YOUR INSTRUCTIONS. Please find the lines in the entries below that contain the word "example", and copy each one.

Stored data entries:
★ ★ ★ ★ ★
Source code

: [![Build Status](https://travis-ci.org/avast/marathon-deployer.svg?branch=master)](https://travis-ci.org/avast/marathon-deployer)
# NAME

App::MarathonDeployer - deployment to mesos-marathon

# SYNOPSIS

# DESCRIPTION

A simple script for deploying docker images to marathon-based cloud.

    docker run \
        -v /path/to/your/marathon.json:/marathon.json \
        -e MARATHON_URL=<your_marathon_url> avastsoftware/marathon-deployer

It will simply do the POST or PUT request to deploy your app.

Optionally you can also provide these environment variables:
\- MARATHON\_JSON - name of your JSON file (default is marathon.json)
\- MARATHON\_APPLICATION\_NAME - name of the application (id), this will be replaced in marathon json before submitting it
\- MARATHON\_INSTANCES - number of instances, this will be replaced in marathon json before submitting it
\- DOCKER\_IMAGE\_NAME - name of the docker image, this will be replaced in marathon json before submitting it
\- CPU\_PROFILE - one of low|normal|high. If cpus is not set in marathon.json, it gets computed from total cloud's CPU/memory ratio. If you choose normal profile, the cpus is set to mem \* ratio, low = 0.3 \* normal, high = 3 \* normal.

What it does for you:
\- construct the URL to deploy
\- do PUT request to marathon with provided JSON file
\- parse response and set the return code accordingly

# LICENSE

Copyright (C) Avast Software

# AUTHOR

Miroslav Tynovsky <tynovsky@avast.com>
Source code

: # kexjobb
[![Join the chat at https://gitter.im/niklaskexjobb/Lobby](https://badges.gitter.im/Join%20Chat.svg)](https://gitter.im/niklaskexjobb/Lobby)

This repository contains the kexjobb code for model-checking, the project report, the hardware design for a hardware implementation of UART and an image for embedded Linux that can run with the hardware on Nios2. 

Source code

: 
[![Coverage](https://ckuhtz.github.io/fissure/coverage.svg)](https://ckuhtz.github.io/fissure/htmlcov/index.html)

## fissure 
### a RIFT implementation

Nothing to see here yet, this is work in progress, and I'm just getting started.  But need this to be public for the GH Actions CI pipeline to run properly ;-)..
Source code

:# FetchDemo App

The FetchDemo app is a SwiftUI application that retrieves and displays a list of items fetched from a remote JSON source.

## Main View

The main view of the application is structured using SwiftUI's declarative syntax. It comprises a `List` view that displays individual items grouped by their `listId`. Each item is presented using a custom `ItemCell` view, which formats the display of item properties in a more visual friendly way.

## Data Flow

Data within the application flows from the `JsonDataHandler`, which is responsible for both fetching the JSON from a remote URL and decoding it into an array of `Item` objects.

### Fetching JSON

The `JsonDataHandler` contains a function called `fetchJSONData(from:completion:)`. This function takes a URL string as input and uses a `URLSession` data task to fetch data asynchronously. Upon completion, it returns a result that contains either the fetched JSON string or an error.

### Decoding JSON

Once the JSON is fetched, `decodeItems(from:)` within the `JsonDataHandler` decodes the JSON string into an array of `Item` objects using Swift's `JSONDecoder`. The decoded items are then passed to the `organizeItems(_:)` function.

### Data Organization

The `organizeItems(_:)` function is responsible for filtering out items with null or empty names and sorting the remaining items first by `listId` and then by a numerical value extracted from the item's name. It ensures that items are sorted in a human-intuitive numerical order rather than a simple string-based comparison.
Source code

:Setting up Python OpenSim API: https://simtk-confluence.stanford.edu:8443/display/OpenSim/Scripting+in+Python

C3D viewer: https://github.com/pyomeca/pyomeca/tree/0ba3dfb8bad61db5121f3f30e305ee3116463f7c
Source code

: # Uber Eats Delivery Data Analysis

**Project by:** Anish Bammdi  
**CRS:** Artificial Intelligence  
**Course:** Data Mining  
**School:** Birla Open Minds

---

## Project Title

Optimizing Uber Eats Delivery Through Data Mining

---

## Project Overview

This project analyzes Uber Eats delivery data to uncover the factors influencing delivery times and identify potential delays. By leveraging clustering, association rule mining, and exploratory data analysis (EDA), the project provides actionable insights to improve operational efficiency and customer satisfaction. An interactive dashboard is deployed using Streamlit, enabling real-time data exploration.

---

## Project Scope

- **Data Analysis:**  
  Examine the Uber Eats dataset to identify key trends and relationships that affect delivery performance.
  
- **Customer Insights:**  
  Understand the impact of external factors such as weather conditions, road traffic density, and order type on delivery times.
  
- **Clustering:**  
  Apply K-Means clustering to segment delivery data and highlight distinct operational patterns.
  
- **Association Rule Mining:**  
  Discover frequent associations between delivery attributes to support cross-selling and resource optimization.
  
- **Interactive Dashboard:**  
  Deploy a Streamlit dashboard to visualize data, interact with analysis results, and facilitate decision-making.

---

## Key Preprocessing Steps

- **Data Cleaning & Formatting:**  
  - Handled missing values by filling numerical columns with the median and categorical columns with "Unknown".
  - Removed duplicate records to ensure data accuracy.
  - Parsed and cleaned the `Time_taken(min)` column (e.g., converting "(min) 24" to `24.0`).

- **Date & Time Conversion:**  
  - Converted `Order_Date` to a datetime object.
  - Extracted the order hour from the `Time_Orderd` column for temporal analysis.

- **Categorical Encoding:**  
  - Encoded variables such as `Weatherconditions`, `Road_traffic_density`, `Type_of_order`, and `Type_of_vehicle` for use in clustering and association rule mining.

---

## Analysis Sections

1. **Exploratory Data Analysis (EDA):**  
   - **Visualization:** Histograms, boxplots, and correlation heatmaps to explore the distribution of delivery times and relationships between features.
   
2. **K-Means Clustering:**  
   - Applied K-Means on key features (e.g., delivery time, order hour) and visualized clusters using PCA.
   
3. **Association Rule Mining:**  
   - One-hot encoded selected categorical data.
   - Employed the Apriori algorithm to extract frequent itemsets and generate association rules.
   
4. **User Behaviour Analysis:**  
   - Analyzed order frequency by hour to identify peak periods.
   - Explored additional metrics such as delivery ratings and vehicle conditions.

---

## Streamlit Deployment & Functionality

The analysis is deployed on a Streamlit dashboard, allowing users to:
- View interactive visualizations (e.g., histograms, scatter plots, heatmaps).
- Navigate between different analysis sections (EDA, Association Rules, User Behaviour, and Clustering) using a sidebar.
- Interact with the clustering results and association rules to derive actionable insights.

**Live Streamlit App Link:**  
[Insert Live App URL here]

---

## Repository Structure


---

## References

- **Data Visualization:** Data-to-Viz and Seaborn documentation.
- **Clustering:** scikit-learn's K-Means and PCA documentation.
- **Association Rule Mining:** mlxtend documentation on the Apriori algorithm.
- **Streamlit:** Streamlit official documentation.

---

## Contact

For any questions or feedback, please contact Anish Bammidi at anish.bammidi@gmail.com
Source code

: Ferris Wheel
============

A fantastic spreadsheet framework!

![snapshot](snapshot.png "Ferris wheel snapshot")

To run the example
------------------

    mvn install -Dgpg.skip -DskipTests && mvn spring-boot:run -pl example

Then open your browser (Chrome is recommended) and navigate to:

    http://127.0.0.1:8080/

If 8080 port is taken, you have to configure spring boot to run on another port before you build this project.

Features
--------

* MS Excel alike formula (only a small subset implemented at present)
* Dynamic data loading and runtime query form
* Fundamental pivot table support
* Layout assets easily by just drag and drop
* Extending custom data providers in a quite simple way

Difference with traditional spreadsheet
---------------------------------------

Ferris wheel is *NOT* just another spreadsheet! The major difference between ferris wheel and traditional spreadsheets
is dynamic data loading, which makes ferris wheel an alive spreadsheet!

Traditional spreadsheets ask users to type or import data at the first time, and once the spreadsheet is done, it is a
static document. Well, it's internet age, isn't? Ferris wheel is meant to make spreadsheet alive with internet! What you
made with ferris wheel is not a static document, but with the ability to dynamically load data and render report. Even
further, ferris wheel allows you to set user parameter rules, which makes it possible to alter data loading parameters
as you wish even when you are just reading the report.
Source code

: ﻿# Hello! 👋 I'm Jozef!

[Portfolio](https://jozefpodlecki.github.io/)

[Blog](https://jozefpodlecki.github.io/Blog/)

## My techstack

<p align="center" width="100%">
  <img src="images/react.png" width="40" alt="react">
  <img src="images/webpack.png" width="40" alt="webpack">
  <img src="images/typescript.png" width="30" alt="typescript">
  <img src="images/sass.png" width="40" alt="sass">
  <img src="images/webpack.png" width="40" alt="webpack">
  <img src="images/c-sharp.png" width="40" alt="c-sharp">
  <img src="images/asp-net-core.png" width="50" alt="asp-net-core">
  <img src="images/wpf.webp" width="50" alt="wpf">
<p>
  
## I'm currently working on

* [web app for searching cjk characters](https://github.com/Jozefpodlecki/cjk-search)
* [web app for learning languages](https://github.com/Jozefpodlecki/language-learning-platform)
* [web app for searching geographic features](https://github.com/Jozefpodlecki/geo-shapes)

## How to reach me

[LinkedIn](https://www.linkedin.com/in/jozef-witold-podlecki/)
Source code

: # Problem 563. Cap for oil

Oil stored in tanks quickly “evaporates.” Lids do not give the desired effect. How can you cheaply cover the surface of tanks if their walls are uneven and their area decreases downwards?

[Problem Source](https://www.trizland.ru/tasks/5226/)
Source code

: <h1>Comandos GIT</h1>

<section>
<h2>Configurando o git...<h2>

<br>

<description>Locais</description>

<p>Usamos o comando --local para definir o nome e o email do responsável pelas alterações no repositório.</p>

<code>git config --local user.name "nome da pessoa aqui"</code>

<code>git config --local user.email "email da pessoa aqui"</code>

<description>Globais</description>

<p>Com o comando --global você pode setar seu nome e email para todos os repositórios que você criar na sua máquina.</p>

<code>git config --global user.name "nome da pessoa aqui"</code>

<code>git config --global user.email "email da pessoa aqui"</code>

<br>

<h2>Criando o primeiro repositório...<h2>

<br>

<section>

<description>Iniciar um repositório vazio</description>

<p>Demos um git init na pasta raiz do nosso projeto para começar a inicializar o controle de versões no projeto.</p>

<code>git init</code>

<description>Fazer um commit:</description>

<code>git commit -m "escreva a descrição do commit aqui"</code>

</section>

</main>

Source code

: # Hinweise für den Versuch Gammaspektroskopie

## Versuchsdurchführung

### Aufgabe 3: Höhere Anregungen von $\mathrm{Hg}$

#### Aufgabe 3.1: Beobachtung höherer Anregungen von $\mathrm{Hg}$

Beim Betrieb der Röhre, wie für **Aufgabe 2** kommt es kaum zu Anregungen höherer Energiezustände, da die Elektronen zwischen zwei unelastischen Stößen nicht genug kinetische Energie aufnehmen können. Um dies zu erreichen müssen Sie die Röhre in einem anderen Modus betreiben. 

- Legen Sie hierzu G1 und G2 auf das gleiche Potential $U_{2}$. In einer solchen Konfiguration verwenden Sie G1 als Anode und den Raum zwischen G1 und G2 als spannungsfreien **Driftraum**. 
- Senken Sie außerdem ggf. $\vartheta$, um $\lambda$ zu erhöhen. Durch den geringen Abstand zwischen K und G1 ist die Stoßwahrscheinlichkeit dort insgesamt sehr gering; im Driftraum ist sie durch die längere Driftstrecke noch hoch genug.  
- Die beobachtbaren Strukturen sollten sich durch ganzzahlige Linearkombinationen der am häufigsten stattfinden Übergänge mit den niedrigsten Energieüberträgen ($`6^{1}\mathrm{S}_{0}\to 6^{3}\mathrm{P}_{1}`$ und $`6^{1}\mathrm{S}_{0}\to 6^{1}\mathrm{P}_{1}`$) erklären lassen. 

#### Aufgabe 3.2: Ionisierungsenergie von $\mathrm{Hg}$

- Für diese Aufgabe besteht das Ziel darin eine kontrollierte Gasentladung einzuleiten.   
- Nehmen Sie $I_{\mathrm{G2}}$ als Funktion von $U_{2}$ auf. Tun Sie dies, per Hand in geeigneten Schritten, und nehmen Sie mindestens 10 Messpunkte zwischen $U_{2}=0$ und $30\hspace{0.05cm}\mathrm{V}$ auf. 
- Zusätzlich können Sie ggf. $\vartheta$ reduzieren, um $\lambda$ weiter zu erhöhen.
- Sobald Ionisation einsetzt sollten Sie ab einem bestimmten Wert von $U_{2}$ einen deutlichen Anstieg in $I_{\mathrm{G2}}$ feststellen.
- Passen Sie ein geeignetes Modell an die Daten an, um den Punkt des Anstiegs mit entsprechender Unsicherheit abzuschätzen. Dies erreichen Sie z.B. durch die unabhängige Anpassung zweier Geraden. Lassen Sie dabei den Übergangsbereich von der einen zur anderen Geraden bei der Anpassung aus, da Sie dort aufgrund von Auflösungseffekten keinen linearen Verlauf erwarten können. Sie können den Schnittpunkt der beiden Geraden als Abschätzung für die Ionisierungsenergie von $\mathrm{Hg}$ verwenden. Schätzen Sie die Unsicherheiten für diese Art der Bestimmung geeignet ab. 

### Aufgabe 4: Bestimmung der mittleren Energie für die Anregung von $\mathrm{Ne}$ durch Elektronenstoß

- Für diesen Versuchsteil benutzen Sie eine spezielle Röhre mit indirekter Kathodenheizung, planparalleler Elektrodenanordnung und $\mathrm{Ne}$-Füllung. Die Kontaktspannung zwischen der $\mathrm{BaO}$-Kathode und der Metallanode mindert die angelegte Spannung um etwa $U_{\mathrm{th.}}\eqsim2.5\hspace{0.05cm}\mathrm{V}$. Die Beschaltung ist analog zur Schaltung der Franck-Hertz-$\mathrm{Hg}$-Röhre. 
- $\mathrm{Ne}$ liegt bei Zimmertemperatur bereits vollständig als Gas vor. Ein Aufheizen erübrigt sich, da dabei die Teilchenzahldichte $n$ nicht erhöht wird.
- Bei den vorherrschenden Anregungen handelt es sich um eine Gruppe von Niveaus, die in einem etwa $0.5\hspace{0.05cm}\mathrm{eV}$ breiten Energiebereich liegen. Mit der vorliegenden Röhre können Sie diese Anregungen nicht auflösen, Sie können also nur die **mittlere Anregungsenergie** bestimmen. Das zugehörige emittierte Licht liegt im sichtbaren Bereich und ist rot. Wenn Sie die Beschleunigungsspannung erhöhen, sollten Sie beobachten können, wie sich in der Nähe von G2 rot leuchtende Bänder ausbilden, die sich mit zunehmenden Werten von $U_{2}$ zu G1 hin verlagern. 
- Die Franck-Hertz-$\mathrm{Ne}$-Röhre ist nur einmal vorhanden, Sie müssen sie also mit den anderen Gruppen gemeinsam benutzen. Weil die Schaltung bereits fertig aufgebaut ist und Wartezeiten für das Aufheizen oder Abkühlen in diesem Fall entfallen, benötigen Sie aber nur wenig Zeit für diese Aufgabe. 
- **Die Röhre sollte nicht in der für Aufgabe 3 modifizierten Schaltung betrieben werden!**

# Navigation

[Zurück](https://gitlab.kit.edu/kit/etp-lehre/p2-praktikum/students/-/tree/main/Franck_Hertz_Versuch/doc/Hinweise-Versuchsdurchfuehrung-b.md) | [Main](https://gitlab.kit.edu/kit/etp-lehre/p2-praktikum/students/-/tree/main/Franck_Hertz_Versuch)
★ ★ ★ ★ ★
TASK ANSWER.
To run the example
    mvn install -Dgpg.skip -DskipTests && mvn spring-boot:run -pl example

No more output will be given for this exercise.